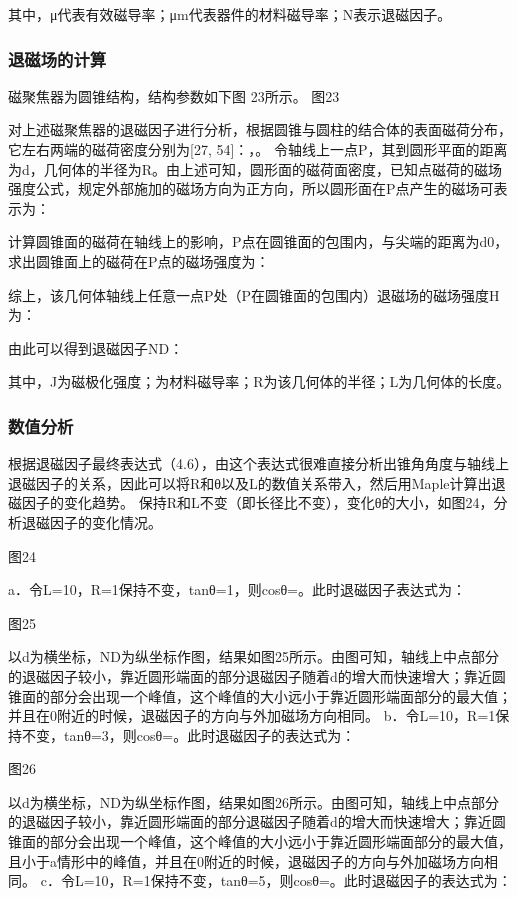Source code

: \documentclass[a4paper,12pt，twoside]{ctexart}
\begin{document}
	其中，μ代表有效磁导率；μm代表器件的材料磁导率；N表示退磁因子。
	
	
	\subsubsection{退磁场的计算}
	磁聚焦器为圆锥结构，结构参数如下图 23所示。
	图23\par 
	 	对上述磁聚焦器的退磁因子进行分析，根据圆锥与圆柱的结合体的表面磁荷分布，它左右两端的磁荷密度分别为[27, 54]：，。
	 	令轴线上一点P，其到圆形平面的距离为d，几何体的半径为R。由上述可知，圆形面的磁荷面密度，已知点磁荷的磁场强度公式，规定外部施加的磁场方向为正方向，所以圆形面在P点产生的磁场可表示为：\par
	 	
	 	
	 	计算圆锥面的磁荷在轴线上的影响，P点在圆锥面的包围内，与尖端的距离为d0，求出圆锥面上的磁荷在P点的磁场强度为：\par
	 	综上，该几何体轴线上任意一点P处（P在圆锥面的包围内）退磁场的磁场强度H为：\par 
	 	由此可以得到退磁因子ND：\par 
	 	
	 	其中，J为磁极化强度；为材料磁导率；R为该几何体的半径；L为几何体的长度。\par
	\subsubsection{数值分析}
	根据退磁因子最终表达式（4.6），由这个表达式很难直接分析出锥角角度与轴线上退磁因子的关系，因此可以将R和θ以及L的数值关系带入，然后用Maple计算出退磁因子的变化趋势。
	保持R和L不变（即长径比不变），变化θ的大小，如图24，分析退磁因子的变化情况。\par 
	图24\par 
	a．令L=10，R=1保持不变，tanθ=1，则cosθ=。此时退磁因子表达式为：\par 
	
	图25\par 
	以d为横坐标，ND为纵坐标作图，结果如图25所示。由图可知，轴线上中点部分的退磁因子较小，靠近圆形端面的部分退磁因子随着d的增大而快速增大；靠近圆锥面的部分会出现一个峰值，这个峰值的大小远小于靠近圆形端面部分的最大值；并且在0附近的时候，退磁因子的方向与外加磁场方向相同。
	b．令L=10，R=1保持不变，tanθ=3，则cosθ=。此时退磁因子的表达式为：\par 
	
	图26\par 
	以d为横坐标，ND为纵坐标作图，结果如图26所示。由图可知，轴线上中点部分的退磁因子较小，靠近圆形端面的部分退磁因子随着d的增大而快速增大；靠近圆锥面的部分会出现一个峰值，这个峰值的大小远小于靠近圆形端面部分的最大值，且小于a情形中的峰值，并且在0附近的时候，退磁因子的方向与外加磁场方向相同。
	c．令L=10，R=1保持不变，tanθ=5，则cosθ=。此时退磁因子的表达式为：\par 
	
\end{document}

____________________

*Work order:* Set down the records exactly, without the pictures.

*Reply to the exercise:*
Source code

: \documentclass[a4paper,12pt，twoside]{ctexart}
\begin{document}
	其中，μ代表有效磁导率；μm代表器件的材料磁导率；N表示退磁因子。
	
	
	\subsubsection{退磁场的计算}
	磁聚焦器为圆锥结构，结构参数如下图 23所示。
	图23\par 
	 	对上述磁聚焦器的退磁因子进行分析，根据圆锥与圆柱的结合体的表面磁荷分布，它左右两端的磁荷密度分别为[27, 54]：，。
	 	令轴线上一点P，其到圆形平面的距离为d，几何体的半径为R。由上述可知，圆形面的磁荷面密度，已知点磁荷的磁场强度公式，规定外部施加的磁场方向为正方向，所以圆形面在P点产生的磁场可表示为：\par
	 	
	 	
	 	计算圆锥面的磁荷在轴线上的影响，P点在圆锥面的包围内，与尖端的距离为d0，求出圆锥面上的磁荷在P点的磁场强度为：\par
	 	综上，该几何体轴线上任意一点P处（P在圆锥面的包围内）退磁场的磁场强度H为：\par 
	 	由此可以得到退磁因子ND：\par 
	 	
	 	其中，J为磁极化强度；为材料磁导率；R为该几何体的半径；L为几何体的长度。\par
	\subsubsection{数值分析}
	根据退磁因子最终表达式（4.6），由这个表达式很难直接分析出锥角角度与轴线上退磁因子的关系，因此可以将R和θ以及L的数值关系带入，然后用Maple计算出退磁因子的变化趋势。
	保持R和L不变（即长径比不变），变化θ的大小，如图24，分析退磁因子的变化情况。\par 
	图24\par 
	a．令L=10，R=1保持不变，tanθ=1，则cosθ=。此时退磁因子表达式为：\par 
	
	图25\par 
	以d为横坐标，ND为纵坐标作图，结果如图25所示。由图可知，轴线上中点部分的退磁因子较小，靠近圆形端面的部分退磁因子随着d的增大而快速增大；靠近圆锥面的部分会出现一个峰值，这个峰值的大小远小于靠近圆形端面部分的最大值；并且在0附近的时候，退磁因子的方向与外加磁场方向相同。
	b．令L=10，R=1保持不变，tanθ=3，则cosθ=。此时退磁因子的表达式为：\par 
	
	图26\par 
	以d为横坐标，ND为纵坐标作图，结果如图26所示。由图可知，轴线上中点部分的退磁因子较小，靠近圆形端面的部分退磁因子随着d的增大而快速增大；靠近圆锥面的部分会出现一个峰值，这个峰值的大小远小于靠近圆形端面部分的最大值，且小于a情形中的峰值，并且在0附近的时候，退磁因子的方向与外加磁场方向相同。
	c．令L=10，R=1保持不变，tanθ=5，则cosθ=。此时退磁因子的表达式为：\par 
	
\end{document}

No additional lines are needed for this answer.